■ **Work to be completed**
If a line of the listing contains the string "subsubsection", return that line.

■ **Data supplied**
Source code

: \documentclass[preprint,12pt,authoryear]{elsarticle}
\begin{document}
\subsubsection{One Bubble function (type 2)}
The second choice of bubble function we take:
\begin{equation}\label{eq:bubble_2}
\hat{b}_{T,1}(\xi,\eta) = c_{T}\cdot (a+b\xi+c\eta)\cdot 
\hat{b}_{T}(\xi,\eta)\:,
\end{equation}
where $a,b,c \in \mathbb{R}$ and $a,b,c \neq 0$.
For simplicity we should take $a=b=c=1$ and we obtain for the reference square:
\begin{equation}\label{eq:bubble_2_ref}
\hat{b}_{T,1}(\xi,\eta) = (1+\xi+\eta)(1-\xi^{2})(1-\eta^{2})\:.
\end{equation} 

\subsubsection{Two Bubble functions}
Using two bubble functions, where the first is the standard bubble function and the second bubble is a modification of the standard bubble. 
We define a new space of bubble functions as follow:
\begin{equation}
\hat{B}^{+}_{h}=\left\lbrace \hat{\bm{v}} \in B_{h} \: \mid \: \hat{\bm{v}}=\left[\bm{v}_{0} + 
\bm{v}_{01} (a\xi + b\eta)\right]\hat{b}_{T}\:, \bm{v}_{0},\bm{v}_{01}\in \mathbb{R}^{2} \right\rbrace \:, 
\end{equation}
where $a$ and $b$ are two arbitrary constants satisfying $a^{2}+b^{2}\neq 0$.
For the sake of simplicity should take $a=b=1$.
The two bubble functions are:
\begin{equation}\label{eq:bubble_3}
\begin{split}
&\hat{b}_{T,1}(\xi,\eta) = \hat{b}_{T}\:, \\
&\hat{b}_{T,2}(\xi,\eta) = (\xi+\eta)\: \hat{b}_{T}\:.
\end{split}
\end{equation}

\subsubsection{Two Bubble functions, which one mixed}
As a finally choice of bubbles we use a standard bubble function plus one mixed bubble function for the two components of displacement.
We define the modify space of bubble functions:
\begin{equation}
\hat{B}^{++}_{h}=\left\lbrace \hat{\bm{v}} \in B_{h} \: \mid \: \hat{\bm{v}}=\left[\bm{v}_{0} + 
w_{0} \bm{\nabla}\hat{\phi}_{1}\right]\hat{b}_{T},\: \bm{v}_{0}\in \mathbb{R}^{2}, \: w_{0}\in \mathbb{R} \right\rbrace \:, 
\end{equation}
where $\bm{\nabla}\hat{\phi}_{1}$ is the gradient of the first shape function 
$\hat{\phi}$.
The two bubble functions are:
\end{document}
==
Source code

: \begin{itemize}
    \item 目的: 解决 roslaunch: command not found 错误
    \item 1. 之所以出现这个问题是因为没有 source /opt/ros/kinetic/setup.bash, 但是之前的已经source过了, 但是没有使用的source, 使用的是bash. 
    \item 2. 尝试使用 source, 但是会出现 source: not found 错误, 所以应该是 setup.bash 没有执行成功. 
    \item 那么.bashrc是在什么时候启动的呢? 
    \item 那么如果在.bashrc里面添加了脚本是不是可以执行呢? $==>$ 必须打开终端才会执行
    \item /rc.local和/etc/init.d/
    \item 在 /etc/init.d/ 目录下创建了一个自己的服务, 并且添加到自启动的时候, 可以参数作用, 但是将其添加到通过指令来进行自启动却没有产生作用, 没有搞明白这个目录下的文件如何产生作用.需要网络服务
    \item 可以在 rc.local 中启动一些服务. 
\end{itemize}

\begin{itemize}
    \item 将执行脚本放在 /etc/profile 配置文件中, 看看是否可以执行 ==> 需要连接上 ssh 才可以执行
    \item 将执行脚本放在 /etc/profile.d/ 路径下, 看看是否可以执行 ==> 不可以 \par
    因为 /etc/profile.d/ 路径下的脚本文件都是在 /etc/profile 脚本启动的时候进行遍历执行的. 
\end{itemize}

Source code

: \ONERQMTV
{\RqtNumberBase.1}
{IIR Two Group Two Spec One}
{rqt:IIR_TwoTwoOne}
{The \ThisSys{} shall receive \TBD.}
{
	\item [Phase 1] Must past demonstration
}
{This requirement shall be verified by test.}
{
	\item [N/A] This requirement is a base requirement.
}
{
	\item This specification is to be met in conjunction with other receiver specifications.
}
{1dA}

■ **Reply**
\subsubsection{One Bubble function (type 2)}
\subsubsection{Two Bubble functions}
\subsubsection{Two Bubble functions, which one mixed}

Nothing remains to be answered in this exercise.